London, England (CNN) -- Recently named London's "It Girl" by society magazine Vanity Fair, 18-year-old Jazzy de Lisser is said to have it all. She is beautiful and affluent, her best friends include Sting's daughter, Coco Sumner, and she is often compared to another famous British trend-setter, Kate Moss.
Yet underneath the glitz and glamour of a privileged lifestyle, de Lisser has fought a lifelong battle with what is termed the "silent killer" -- Hepatitis C -- an infectious blood-borne virus that attacks and scars the liver.
The virus is usually passed on through sexual contact or drug use, but in de Lisser's case, she got it from her mother, at birth.
At the age of three, blood tests revealed that de Lisser's mother -- fashion designer Serena Bute -- had unknowingly passed on the deadly disease to her daughter.
Bute revealed that at the same time, she also discovered her own infection with Hepatitis C and that her dabbling in drugs and needle-sharing in the 70s had most likely been the cause.
Bute was unaware of her own disease for so long because Hepatitis C is generally asymptomatic, or "silent," until liver scarring has reached such an extreme level that it can lead to liver failure and even liver cancer.
"When I was 13 years old, doctors told me my liver was already in worse shape than that of a middle-aged alcoholic," de Lisser told CNN.
If her liver ever stops functioning, de Lisser's only option may be to undergo a liver transplant.

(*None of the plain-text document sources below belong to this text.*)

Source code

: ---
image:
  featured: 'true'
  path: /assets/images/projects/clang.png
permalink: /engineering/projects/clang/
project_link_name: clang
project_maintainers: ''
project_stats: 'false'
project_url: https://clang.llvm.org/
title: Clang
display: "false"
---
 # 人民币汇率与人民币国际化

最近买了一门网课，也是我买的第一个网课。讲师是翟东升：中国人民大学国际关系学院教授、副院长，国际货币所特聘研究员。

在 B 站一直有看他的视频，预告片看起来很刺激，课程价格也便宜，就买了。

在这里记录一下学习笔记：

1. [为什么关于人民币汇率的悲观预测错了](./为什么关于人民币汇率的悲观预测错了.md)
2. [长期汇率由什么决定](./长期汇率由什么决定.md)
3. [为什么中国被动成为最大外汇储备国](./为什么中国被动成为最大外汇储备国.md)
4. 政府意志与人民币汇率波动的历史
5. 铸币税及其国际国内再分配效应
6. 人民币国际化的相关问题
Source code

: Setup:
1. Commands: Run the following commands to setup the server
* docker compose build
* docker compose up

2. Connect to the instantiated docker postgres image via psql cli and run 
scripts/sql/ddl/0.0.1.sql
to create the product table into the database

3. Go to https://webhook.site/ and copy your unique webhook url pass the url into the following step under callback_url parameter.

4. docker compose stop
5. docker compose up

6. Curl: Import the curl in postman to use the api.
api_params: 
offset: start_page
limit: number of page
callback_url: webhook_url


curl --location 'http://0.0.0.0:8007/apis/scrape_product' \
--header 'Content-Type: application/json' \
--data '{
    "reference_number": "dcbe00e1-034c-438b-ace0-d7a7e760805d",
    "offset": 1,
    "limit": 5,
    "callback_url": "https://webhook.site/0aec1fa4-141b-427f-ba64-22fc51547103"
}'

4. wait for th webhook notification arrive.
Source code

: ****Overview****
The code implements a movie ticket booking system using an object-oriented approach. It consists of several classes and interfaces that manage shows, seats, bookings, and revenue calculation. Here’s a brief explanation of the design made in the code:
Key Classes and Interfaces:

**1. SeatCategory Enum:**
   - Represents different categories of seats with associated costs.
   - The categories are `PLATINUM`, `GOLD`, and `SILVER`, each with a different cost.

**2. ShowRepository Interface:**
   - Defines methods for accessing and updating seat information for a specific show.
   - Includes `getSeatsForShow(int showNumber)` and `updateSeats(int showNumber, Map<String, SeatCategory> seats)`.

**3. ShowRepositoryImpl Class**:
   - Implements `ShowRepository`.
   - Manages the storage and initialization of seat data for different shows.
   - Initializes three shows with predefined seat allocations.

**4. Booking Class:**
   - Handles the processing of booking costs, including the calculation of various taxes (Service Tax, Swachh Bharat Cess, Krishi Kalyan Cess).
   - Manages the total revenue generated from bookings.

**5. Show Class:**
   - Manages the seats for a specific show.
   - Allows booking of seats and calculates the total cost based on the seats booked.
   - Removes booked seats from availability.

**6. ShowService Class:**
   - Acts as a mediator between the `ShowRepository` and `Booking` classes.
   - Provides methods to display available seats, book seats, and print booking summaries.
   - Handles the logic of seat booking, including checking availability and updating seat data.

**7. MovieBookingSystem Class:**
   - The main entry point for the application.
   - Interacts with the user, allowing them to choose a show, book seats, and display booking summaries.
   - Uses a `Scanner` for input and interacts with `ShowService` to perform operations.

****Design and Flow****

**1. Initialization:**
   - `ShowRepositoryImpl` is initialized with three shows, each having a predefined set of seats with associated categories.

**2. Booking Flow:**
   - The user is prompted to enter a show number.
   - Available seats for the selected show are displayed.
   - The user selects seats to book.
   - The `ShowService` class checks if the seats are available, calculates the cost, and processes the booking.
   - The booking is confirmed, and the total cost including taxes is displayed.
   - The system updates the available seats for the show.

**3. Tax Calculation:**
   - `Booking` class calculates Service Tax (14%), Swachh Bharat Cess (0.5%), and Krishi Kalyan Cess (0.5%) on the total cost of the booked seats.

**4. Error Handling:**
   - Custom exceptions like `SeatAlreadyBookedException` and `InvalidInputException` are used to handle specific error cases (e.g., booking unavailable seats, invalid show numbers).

But even then, the virus is likely to attack the new liver.
De Lisser is hoping never to get to that stage. Since the age of six, the teenager has undergone a series of very painful and as-yet unsuccessful treatments in the hope of getting rid of the disease.
Yet for de Lisser, the biggest battle has not been with the illness that affects every aspect of her life, but with the stereotypes that come with any sexually-transmitted or drug-related disease.
"It's a disease that's very hard to relate to and it's embarrassing," de Lisser told CNN. "If someone told me about having Hepatitis C and I didn't know much about it, I would be freaked out as well," she continued.
"I'm always scared of how people, boys, will react. How do I tell someone?" she said.
After keeping her secret under wraps for over a decade, de Lisser recently decided not only to tell her story, but also to become a strong advocate for the cause against liver disease by releasing an award-winning video diary and raising impressive funds for her own charity, Liver Good Life.
The documentary diary follows de Lisser through the ages of 15 and 16, as she attempts a new treatment which has a 40 percent success rate of eliminating the disease, according to leading liver specialist Professor Mieli-Vergani.
The diary shows de Lisser begging for the pain to stop as she receives her weekly injections and her mother fighting back the tears as she addresses her feelings of guilt.
De Lisser invites the cameras into her home, where the side-effects of the powerful drugs -- Ribavirin to prevent the virus multiplying, and Interferon to boost her immune system -- become apparent. The teenager loses almost three quarters of her hair, switches from raging moods to lethargic states and her mouth is full of ulcers.
In the last few scenes of the film, the viewer shares de Lisser's intense relief as she is told the virus has gone, and then, her pain as she learns it has returned.
"When it was cleared for a while, Jazzy was so incredibly happy," Bute told CNN. "We knew it was a possibility, but we really never thought it would come back."
The treatment left de Lisser's body "severely battered by the side-effects," and she was ordered to recover for a year and a half.
"I wouldn't try this treatment again," de Lisser told CNN. "I want a new treatment to be invented, much more powerful."
To fund the research into a new treatment, Jazzy last year launched Liver Good Life, her charity that has already raised £300,000 ($496,300) of the £1.9 million ($3.1 million) it would cost to build a research lab at London's prestigious King's College Hospital.
The charity also creates short animation clips explaining liver disease that de Lisser hopes will be featured in sex education classes in schools across the UK.
Aside from her charitable endeavors, de Lisser is taking a gap year to travel and enjoy life like many other young adults. "I don't want this to define me," she said. "But it's hard; I can't ever drink alcohol, I ingest dozens of homeopathic pills daily and often feel tired and sick."
The only time de Lisser appears less comfortable talking about her disease is when the subject of sex and children is brought up. "It's not an easy topic. I'm still unsure how to deal with this. When do I tell a boy? It's so personal," she explains.
But de Lisser remains optimistic: "When it comes to having children, I don't even think of the possibility of passing it on to them. I know I will get rid of it. It has always been my goal to be free of Hepatitis C before I reach 21. I just have to believe it."